# Items from a dataset:
⟨

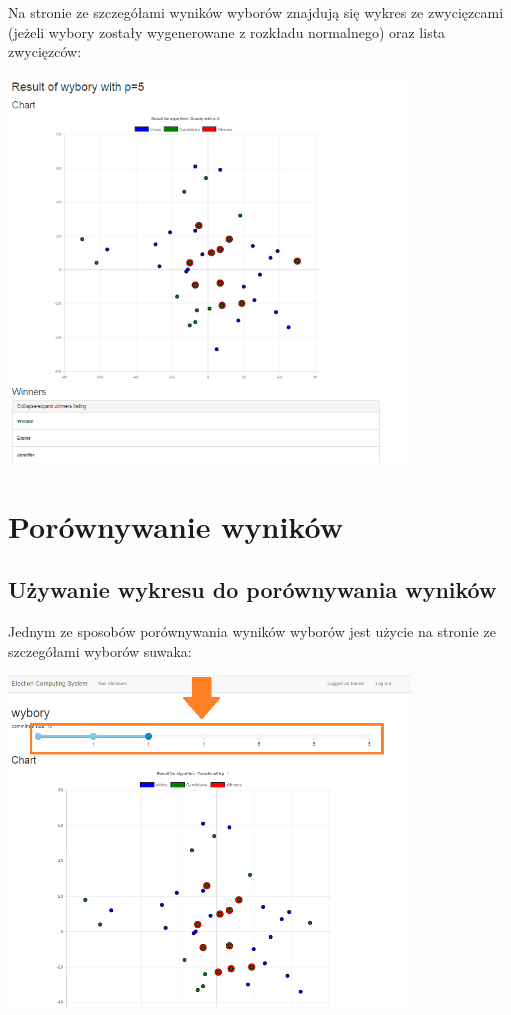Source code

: \documentclass[pdflatex,11pt]{../aghdoc_version2}
\begin{document}
\vspace{\baselineskip}
Na stronie ze szczegółami wyników wyborów znajdują się wykres ze zwycięzcami (jeżeli wybory zostały wygenerowane z rozkładu normalnego) oraz lista zwycięzców: \\
\begin{center}
\includegraphics[width=0.8\textwidth]{pics/result-details_version2.png}
\end{center} 
\newpage

\section{Porównywanie wyników}
\label{sec:porownywaniewynikow}

\subsection{Używanie wykresu do porównywania wyników}
\label{subsec:pornawykresie}
Jednym ze sposobów porównywania wyników wyborów jest użycie na stronie ze szczegółami wyborów suwaka: \\

\begin{center}
\includegraphics[width=0.8\textwidth]{pics/results_suwak.png}
\end{center}
\end{document}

⟩

# TASK GOAL:
Please give, as a single number with nothing added, the count of lines in the records that contain the word "pics".

# ANSWER TO THIS PROBLEM:
2